Mengacu pada potensi yang dimiliki setiap desa, aktivitas Balkondes juga didasarkan pada kearifan lokal. Inilah yang sesungguhnya menjadi daya tarik, meskipun menjangkau sebagian Balkondes tidaklah mudah.
Balkondes Kenalan, misalnya, terletak di ketinggian lebih dari 400 meter di atas permukaan laut, tepatnya di kaki Pegunungan Menoreh. Boleh jadi, Balkondes ini yang terjauh dari Candi Borobudur. Lokasinya yang terletak 14 kilometer dari Candi Borobudur itu merupakan tanggung jawab sosial atau CSR dari Bank Mandiri. Letaknya dekat perbatasan Kabupaten Kulon Progo, Yogyakarta.
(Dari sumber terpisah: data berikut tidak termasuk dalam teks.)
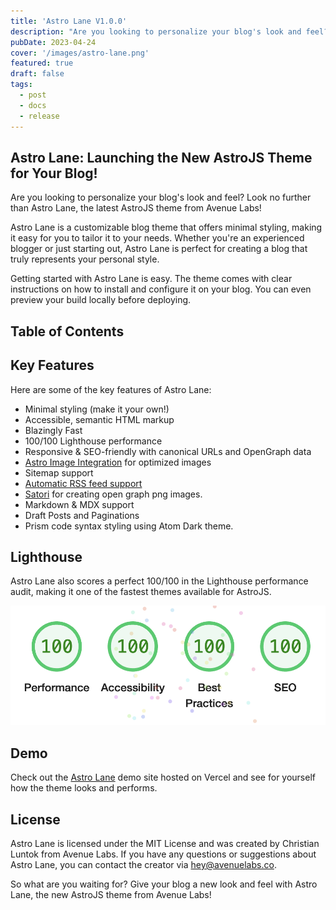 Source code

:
 ```yaml
---
title: 'Astro Lane V1.0.0'
description: "Are you looking to personalize your blog's look and feel? Look no further than Astro Lane, the latest AstroJS theme from Avenue Labs!"
pubDate: 2023-04-24
cover: '/images/astro-lane.png'
featured: true
draft: false
tags:
  - post
  - docs
  - release
---
```


## Astro Lane: Launching the New AstroJS Theme for Your Blog!

Are you looking to personalize your blog's look and feel? Look no further than Astro Lane, the latest AstroJS theme from Avenue Labs!

Astro Lane is a customizable blog theme that offers minimal styling, making it easy for you to tailor it to your needs. Whether you're an experienced blogger or just starting out, Astro Lane is perfect for creating a blog that truly represents your personal style.

Getting started with Astro Lane is easy. The theme comes with clear instructions on how to install and configure it on your blog. You can even preview your build locally before deploying.

## Table of Contents

## Key Features

Here are some of the key features of Astro Lane:

- Minimal styling (make it your own!)
- Accessible, semantic HTML markup
- Blazingly Fast
- 100/100 Lighthouse performance
- Responsive & SEO-friendly with canonical URLs and OpenGraph data
- [Astro Image Integration](https://docs.astro.build/en/guides/integrations-guide/image/) for optimized images
- Sitemap support
- [Automatic RSS feed support](https://docs.astro.build/en/guides/rss)
- [Satori](https://github.com/vercel/satori) for creating open graph png images.
- Markdown & MDX support
- Draft Posts and Paginations
- Prism code syntax styling using Atom Dark theme.

## Lighthouse

Astro Lane also scores a perfect 100/100 in the Lighthouse performance audit, making it one of the fastest themes available for AstroJS.

![Lighthouse Grade](../../assets/images/astro-lane-lighthouse-score.png)

## Demo

Check out the [Astro Lane](https://www.astro-lane.avenuelabs.co/) demo site hosted on Vercel and see for yourself how the theme looks and performs.

## License

Astro Lane is licensed under the MIT License and was created by Christian Luntok from Avenue Labs. If you have any questions or suggestions about Astro Lane, you can contact the creator via [hey@avenuelabs.co](mailto:hey@avenulabs.co).

So what are you waiting for? Give your blog a new look and feel with Astro Lane, the new AstroJS theme from Avenue Labs!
Papan penunjuk yang sangat minim membuat perjalanan menuju ke sana menjadi tidak mudah. Namun, apabila bermalam di balkondes ini, pengunjung akan mendapat suguhan pemandangan matahari terbit di Bukit Gondopuro Wangi dan air terjun Curug Pitulasan.
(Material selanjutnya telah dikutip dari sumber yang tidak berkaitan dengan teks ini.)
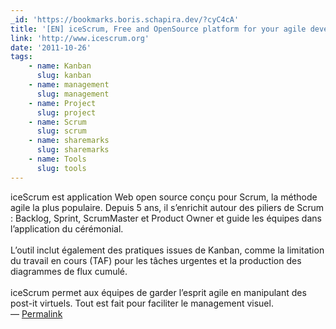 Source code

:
```yaml
---
_id: 'https://bookmarks.boris.schapira.dev/?cyC4cA'
title: '[EN] iceScrum, Free and OpenSource platform for your agile developments'
link: 'http://www.icescrum.org'
date: '2011-10-26'
tags:
    - name: Kanban
      slug: kanban
    - name: management
      slug: management
    - name: Project
      slug: project
    - name: Scrum
      slug: scrum
    - name: sharemarks
      slug: sharemarks
    - name: Tools
      slug: tools
---
```


iceScrum est application Web open source conçu pour Scrum, la méthode agile la
plus populaire. Depuis 5 ans, il s’enrichit autour des piliers de Scrum :
Backlog, Sprint, ScrumMaster et Product Owner et guide les équipes dans
l’application du cérémonial. <br /> <br /> L’outil inclut également des
pratiques issues de Kanban, comme la limitation du travail en cours (TAF) pour
les tâches urgentes et la production des diagrammes de flux cumulé. <br />
<br /> iceScrum permet aux équipes de garder l’esprit agile en manipulant des
post-it virtuels. Tout est fait pour faciliter le management visuel. <br>&#8212;
<a href="https://bookmarks.boris.schapira.dev/?cyC4cA" title="Permalink">Permalink</a>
Di lokasi tersebut, deretan homestay berbentuk rumah joglo berada di perbukitan. Terbayang, mentari terbenam. Tinggal kesunyian dan suara gesekan pepohonan, serta binatang-binatang kecil yang terdengar. Mirip dengan Balkondes Bigaran di desa terdekatnya.
Jatmika mengatakan, “Setiap Balkondes digarap secara berbeda-beda. Tujuannya agar bisa mendongkrak tingkat hunian dan lamanya tinggal di homestay. Selama ini, lamanya tinggal masih menjadi masalah bagi pengelolaan Balkondes.”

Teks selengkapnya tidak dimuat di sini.